Сумочка со всем, что в ней было, покоилась в ящике письменного стола. Ключ от него давно потерялся, но бабушка туда не лазила. Вагин сумел внушить ей, что содержимое ящика является неприкосновенной святыней. Он попил чаю и пошел в редакцию.
Там сразу подсел Осипов, абсолютно трезвый, что бывало с ним нечасто. Старый газетный волк, он подвизался еще в «Губернских ведомостях», но выше репортера не поднялся. «Хорошо я могу писать только о том, к чему у меня лежит сердце», – говорил Осипов о своей незадавшейся карьере фельетониста. Сердце у него лежало к тому, что со времен равноапостольного князя Владимира составляло веселие Руси. В своих пересыпанных матерками стихах под Баркова, которые в списках ходили по городу, он пел дружеское застолье, нескромные прелести юных дев и пену шампанского, хотя и тогда, и особенно теперь охотно снисходил к вульгарной подпольной кумышке. Единственным его крупным печатным произведением осталась стихийно-бунтарская, как характеризовал ее сам Осипов, поэма о чахоточной швее, написанная октавами и опубликованная «Губернскими ведомостями» ко Дню Белого цветка – Всероссийскому дню борьбы с туберкулезом.

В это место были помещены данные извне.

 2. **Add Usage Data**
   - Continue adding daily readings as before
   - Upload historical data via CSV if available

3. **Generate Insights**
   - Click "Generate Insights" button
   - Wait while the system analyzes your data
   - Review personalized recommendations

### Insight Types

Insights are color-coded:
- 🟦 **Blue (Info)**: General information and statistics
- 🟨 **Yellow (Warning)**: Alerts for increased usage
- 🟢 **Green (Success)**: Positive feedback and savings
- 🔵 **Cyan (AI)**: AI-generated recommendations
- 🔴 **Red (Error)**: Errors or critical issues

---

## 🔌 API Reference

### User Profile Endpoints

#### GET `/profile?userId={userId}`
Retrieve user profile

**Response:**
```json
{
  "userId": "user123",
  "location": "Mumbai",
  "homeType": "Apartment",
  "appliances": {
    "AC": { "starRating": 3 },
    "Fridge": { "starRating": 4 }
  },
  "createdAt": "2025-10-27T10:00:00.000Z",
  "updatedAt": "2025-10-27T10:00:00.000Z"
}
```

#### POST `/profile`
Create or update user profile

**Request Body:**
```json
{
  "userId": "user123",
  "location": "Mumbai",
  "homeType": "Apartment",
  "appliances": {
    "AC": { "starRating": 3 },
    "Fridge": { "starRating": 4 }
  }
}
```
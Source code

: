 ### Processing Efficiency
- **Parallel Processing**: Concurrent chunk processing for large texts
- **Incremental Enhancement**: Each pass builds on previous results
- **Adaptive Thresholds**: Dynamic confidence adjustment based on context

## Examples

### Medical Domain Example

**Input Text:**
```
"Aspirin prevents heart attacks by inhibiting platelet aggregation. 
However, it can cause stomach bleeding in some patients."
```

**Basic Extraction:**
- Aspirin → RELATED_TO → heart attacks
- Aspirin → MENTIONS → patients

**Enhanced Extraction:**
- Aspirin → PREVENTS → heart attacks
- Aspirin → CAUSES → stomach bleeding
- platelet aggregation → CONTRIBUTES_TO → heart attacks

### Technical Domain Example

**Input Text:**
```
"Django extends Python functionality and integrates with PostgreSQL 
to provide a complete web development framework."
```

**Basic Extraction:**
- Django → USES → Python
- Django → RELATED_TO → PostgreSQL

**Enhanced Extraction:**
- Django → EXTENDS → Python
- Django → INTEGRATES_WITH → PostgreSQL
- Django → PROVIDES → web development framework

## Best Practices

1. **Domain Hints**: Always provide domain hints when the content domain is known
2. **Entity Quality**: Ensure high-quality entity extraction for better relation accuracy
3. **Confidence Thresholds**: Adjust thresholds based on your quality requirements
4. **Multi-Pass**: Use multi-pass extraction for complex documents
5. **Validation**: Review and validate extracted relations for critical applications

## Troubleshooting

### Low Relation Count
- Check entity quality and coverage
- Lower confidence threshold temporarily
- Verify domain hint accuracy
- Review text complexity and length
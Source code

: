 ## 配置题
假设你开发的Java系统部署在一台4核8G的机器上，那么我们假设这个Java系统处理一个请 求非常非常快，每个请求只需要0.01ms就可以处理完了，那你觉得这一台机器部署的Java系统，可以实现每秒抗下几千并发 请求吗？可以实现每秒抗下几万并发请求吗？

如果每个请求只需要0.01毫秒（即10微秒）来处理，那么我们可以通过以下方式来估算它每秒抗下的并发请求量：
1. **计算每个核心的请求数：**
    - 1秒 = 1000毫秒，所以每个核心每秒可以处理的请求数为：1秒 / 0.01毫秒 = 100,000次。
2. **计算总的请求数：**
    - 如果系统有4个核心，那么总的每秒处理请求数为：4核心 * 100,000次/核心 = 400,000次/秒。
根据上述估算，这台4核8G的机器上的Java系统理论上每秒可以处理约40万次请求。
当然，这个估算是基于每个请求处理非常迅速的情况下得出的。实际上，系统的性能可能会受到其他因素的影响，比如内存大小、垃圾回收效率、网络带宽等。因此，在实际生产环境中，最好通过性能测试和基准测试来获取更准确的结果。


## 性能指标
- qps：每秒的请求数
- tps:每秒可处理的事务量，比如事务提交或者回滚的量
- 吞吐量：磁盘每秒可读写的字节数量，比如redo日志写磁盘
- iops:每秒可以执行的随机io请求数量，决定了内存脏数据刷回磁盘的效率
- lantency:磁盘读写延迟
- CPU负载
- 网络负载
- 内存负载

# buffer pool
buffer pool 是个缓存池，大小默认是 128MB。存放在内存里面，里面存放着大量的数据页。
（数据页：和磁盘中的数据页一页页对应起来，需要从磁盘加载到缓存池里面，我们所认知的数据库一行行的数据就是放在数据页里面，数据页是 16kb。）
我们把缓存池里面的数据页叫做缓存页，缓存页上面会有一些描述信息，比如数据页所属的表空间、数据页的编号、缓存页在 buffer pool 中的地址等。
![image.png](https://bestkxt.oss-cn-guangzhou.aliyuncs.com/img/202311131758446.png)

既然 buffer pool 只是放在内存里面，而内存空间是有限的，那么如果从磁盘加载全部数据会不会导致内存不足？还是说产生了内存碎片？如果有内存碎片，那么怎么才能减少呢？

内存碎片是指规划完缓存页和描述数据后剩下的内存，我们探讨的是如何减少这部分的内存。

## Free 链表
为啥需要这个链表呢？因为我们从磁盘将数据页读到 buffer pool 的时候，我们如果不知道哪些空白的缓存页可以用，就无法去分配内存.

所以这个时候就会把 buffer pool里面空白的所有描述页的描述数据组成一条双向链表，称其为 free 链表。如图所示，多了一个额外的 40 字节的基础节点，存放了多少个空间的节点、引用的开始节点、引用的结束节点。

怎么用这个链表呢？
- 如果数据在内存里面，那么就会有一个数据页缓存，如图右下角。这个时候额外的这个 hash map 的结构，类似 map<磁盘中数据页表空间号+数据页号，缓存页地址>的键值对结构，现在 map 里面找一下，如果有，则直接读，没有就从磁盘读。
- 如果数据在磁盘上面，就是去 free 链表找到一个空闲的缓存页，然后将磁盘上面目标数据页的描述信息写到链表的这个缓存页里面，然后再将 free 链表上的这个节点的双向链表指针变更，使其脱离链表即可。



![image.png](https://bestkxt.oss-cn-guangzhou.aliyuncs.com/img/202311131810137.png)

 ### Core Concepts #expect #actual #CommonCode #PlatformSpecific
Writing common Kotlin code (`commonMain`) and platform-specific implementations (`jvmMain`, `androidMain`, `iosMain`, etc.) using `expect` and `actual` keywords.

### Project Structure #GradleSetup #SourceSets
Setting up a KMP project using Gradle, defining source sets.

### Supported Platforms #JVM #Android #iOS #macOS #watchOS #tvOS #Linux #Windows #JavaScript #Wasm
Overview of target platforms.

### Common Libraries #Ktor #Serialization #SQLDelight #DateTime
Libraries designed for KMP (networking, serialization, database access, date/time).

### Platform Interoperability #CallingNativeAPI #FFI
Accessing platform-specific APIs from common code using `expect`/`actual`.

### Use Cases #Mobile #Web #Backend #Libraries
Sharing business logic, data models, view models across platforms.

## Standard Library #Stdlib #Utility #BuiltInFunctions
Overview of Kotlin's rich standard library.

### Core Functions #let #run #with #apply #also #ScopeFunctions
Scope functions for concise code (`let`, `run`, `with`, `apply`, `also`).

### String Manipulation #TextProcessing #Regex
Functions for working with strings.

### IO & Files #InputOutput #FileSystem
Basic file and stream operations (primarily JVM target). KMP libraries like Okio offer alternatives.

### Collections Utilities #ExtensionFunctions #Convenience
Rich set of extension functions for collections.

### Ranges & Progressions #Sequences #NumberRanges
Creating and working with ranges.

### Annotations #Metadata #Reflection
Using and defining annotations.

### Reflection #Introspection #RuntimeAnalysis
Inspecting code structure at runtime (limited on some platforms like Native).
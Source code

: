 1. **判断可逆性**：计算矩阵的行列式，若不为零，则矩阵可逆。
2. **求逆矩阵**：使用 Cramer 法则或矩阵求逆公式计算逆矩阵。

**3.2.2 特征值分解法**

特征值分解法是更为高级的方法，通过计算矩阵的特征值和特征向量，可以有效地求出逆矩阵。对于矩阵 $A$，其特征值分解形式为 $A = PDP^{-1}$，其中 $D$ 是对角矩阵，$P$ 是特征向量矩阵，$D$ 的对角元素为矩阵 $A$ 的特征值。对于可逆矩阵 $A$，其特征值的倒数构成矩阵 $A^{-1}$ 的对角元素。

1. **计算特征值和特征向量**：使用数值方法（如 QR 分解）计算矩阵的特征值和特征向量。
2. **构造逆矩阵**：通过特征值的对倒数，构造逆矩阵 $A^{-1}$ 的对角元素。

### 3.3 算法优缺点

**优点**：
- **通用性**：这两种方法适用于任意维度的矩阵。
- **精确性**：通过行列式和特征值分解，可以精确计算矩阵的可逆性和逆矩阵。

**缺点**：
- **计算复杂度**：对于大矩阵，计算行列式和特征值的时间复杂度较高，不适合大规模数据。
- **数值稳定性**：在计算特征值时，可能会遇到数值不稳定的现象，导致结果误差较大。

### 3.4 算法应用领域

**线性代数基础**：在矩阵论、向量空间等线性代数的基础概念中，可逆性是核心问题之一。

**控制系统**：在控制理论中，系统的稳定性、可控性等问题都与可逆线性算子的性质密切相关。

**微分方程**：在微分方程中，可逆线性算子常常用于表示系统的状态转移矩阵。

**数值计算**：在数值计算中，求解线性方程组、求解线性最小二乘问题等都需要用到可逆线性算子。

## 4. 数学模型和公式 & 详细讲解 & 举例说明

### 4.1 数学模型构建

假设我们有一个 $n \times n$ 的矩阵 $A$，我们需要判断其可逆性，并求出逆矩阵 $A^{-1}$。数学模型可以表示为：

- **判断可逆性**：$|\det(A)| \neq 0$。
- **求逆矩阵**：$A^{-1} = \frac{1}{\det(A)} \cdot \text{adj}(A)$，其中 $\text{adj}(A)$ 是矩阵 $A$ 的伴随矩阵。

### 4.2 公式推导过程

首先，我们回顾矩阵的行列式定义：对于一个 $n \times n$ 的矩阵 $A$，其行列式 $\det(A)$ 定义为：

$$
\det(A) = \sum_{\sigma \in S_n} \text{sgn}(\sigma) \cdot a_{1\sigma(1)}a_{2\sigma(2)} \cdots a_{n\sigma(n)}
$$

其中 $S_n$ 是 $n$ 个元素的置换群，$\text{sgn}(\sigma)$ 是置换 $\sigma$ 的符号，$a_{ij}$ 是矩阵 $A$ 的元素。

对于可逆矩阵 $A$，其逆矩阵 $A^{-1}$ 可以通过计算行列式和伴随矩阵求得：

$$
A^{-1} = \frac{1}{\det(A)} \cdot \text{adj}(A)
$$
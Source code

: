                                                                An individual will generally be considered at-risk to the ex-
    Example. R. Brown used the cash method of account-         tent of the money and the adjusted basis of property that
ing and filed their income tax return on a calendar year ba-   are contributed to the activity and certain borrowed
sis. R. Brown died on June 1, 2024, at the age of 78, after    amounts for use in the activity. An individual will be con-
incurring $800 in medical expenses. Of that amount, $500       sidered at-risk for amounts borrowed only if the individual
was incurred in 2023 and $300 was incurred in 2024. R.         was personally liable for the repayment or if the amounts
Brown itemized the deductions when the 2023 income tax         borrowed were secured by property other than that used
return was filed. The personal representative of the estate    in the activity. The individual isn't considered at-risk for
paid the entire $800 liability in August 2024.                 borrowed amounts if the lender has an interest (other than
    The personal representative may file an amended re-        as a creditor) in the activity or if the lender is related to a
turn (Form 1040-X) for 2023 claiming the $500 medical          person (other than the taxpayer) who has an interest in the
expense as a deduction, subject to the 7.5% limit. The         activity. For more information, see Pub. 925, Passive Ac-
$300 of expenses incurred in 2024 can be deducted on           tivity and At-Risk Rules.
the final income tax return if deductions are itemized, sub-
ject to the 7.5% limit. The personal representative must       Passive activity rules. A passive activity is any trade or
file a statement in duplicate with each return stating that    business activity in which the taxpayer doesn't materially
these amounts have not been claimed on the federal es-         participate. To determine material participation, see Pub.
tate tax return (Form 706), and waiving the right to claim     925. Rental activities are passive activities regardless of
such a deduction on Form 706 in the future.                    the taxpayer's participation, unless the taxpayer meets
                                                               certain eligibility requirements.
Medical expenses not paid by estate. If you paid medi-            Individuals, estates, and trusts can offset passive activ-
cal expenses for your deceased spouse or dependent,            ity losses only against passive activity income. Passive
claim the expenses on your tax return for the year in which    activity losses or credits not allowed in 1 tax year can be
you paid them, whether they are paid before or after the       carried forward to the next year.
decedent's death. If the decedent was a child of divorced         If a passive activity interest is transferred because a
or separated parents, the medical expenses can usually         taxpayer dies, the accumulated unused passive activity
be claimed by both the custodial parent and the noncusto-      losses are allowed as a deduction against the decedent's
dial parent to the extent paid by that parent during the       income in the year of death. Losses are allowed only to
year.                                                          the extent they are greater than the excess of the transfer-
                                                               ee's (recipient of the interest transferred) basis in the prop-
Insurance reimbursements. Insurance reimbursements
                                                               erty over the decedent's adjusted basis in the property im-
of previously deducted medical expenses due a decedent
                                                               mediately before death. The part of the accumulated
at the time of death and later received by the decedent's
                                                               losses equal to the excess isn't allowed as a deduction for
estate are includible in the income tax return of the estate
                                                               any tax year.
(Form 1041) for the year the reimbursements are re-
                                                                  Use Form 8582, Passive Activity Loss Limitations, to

При Колчаке ему подфартило попасть в «Освобождение России», он заведовал «Календарем садовода и птичницы», но, по его словам, был уволен и чудом не арестован за то, что под видом различных плодово-ягодных растений в критическом ракурсе выводил деятелей местной и даже омской администрации, включая самого адмирала. В действительности пострадал он совсем по другой причине. Будучи в садоводстве и птицеводстве полным профаном, Осипов переписывал аналогичный календарь из подшивки одной киевской газеты за 1909 год, но, рекомендуя сроки прививок и подкормок, не делал поправки на уральский климат, от читателей стали поступать возмущенные письма, и его выгнали. Теперь он вел литературный кружок при редакции, тем и кормился.
– Прочел твои стихи во вчерашнем номере, – сообщил Осипов. – Неплохо, но могло быть лучше, если бы ты вынес их на обсуждение наших кружковцев.
– И что бы они мне посоветовали? – полюбопытствовал Вагин.
– Больше заботиться о деталях. Одна неточная деталь подрывает доверие к стихотворению в целом.
– Вы ее у меня нашли?
– И не одну.
– А сколько?
– Три, – сказал Осипов, расстилая на столе газету.
Вчерашний номер был посвящен годовщине освобождения города от Колчака, публиковались воспоминания участников штурма. Список мемуаристов Свечников составил заранее и утвердил на бюро губкома, а сам выступил в роли музы. Две недели он простоял у них над душой, внушая им веру в свои силы, поддерживая перо, которое они то и дело норовили выпустить из рук, но в итоге безжалостно вычеркнул большую часть того, на что сам же их вдохновил. За образец взята была эстетика штабного рапорта, к ней тяготели помещенные среди прочих опусов его собственные заметки. В то же время чувствовалась в них энергия великой битвы, ставшей для Свечникова последней.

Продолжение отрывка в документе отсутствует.